* YOUR TASK
The answer is an exact repetition of every entry, with all images left out.

===== TASK INPUTS =====

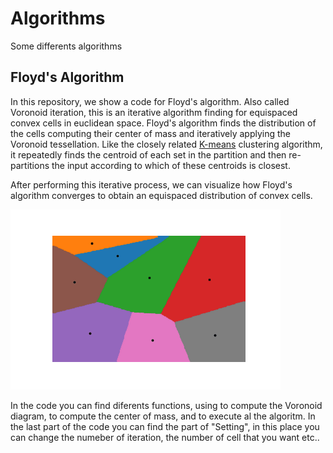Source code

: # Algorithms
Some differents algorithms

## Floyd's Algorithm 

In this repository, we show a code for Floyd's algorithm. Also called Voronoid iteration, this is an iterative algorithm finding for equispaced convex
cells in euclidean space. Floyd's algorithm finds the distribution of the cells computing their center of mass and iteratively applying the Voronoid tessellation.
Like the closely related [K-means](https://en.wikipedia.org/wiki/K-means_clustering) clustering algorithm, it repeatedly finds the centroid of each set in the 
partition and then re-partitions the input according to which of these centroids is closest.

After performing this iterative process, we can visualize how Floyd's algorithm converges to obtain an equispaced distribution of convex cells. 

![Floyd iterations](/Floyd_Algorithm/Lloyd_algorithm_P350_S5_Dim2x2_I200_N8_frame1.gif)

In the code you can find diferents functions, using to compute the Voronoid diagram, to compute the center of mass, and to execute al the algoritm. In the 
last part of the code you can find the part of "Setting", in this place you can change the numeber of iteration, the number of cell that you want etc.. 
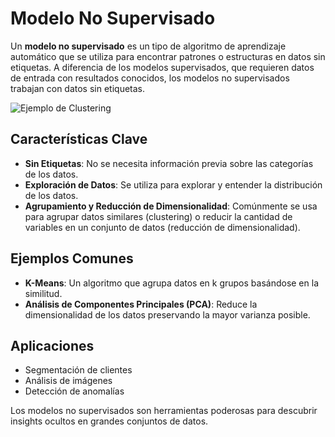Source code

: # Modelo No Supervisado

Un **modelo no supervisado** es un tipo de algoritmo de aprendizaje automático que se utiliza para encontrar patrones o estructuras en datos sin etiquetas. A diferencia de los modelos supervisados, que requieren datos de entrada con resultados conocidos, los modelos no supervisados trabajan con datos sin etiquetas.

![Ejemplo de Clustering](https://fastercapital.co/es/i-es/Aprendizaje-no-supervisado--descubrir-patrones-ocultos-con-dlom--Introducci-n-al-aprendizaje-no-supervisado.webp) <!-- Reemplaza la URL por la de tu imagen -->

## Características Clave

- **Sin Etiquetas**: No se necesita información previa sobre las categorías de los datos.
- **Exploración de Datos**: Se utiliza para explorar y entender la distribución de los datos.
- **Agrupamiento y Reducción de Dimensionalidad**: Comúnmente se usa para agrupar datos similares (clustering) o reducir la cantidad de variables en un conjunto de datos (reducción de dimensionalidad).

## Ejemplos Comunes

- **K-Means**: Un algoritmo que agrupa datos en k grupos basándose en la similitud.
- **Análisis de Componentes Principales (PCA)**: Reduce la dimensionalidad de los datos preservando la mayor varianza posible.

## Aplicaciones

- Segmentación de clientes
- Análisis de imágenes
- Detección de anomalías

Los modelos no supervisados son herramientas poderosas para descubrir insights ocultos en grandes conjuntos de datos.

=====

* ANSWER BOX
Source code

: # Algorithms
Some differents algorithms

## Floyd's Algorithm 

In this repository, we show a code for Floyd's algorithm. Also called Voronoid iteration, this is an iterative algorithm finding for equispaced convex
cells in euclidean space. Floyd's algorithm finds the distribution of the cells computing their center of mass and iteratively applying the Voronoid tessellation.
Like the closely related [K-means](https://en.wikipedia.org/wiki/K-means_clustering) clustering algorithm, it repeatedly finds the centroid of each set in the 
partition and then re-partitions the input according to which of these centroids is closest.

After performing this iterative process, we can visualize how Floyd's algorithm converges to obtain an equispaced distribution of convex cells. 

![Floyd iterations](/Floyd_Algorithm/Lloyd_algorithm_P350_S5_Dim2x2_I200_N8_frame1.gif)

In the code you can find diferents functions, using to compute the Voronoid diagram, to compute the center of mass, and to execute al the algoritm. In the 
last part of the code you can find the part of "Setting", in this place you can change the numeber of iteration, the number of cell that you want etc.. 
Source code

: # Modelo No Supervisado

Un **modelo no supervisado** es un tipo de algoritmo de aprendizaje automático que se utiliza para encontrar patrones o estructuras en datos sin etiquetas. A diferencia de los modelos supervisados, que requieren datos de entrada con resultados conocidos, los modelos no supervisados trabajan con datos sin etiquetas.

![Ejemplo de Clustering](https://fastercapital.co/es/i-es/Aprendizaje-no-supervisado--descubrir-patrones-ocultos-con-dlom--Introducci-n-al-aprendizaje-no-supervisado.webp) <!-- Reemplaza la URL por la de tu imagen -->

## Características Clave

- **Sin Etiquetas**: No se necesita información previa sobre las categorías de los datos.
- **Exploración de Datos**: Se utiliza para explorar y entender la distribución de los datos.
- **Agrupamiento y Reducción de Dimensionalidad**: Comúnmente se usa para agrupar datos similares (clustering) o reducir la cantidad de variables en un conjunto de datos (reducción de dimensionalidad).

## Ejemplos Comunes

- **K-Means**: Un algoritmo que agrupa datos en k grupos basándose en la similitud.
- **Análisis de Componentes Principales (PCA)**: Reduce la dimensionalidad de los datos preservando la mayor varianza posible.

## Aplicaciones

- Segmentación de clientes
- Análisis de imágenes
- Detección de anomalías

Los modelos no supervisados son herramientas poderosas para descubrir insights ocultos en grandes conjuntos de datos.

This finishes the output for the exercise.